(Your assignment):
Your answer should be the exact lines of the records, starting with the one containing "- Após verificar" and running to the end.

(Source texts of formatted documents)
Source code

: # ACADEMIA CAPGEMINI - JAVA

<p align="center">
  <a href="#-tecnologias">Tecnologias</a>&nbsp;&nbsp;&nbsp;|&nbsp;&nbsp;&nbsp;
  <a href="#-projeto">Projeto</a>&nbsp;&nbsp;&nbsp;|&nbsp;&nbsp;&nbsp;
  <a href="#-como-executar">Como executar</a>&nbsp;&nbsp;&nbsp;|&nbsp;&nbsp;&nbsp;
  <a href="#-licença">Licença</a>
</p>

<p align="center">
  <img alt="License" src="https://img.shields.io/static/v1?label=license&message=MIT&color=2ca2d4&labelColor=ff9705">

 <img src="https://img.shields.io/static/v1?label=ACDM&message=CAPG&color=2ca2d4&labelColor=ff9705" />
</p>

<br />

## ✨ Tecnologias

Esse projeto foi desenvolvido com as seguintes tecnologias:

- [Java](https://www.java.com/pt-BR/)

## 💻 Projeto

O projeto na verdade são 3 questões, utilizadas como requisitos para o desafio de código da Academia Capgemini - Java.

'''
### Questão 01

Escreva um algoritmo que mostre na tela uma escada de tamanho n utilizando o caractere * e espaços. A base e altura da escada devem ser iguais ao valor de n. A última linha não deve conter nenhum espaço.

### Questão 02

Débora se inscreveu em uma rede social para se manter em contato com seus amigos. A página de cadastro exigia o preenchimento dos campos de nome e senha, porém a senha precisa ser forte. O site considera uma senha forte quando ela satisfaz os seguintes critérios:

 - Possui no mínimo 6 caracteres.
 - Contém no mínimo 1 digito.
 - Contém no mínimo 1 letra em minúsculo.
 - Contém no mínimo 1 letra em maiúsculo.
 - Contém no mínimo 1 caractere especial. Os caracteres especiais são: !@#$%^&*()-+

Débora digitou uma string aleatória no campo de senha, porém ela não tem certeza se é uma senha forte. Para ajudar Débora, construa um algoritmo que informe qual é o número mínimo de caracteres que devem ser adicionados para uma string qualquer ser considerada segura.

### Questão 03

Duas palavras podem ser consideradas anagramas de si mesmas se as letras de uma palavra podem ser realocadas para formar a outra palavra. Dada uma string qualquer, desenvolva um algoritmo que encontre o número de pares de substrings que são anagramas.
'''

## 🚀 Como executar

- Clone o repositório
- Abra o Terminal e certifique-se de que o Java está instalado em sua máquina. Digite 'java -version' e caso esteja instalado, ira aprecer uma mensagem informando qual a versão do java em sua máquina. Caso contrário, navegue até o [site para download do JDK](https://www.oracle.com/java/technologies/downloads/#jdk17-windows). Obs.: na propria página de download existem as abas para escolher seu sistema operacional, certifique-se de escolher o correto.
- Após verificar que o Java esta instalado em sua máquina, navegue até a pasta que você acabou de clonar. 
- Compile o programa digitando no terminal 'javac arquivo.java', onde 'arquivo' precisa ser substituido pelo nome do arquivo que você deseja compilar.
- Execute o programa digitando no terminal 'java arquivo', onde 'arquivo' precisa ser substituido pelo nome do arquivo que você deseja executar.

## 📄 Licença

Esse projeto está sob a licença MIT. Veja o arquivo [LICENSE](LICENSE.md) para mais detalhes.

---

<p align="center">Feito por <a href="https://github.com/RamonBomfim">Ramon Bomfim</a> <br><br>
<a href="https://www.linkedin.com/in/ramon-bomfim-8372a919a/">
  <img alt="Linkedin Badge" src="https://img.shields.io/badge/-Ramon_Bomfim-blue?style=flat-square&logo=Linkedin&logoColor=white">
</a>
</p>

(Response area):
- Após verificar que o Java esta instalado em sua máquina, navegue até a pasta que você acabou de clonar. 
- Compile o programa digitando no terminal 'javac arquivo.java', onde 'arquivo' precisa ser substituido pelo nome do arquivo que você deseja compilar.
- Execute o programa digitando no terminal 'java arquivo', onde 'arquivo' precisa ser substituido pelo nome do arquivo que você deseja executar.

## 📄 Licença

Esse projeto está sob a licença MIT. Veja o arquivo [LICENSE](LICENSE.md) para mais detalhes.

---

<p align="center">Feito por <a href="https://github.com/RamonBomfim">Ramon Bomfim</a> <br><br>
<a href="https://www.linkedin.com/in/ramon-bomfim-8372a919a/">
  <img alt="Linkedin Badge" src="https://img.shields.io/badge/-Ramon_Bomfim-blue?style=flat-square&logo=Linkedin&logoColor=white">
</a>
</p>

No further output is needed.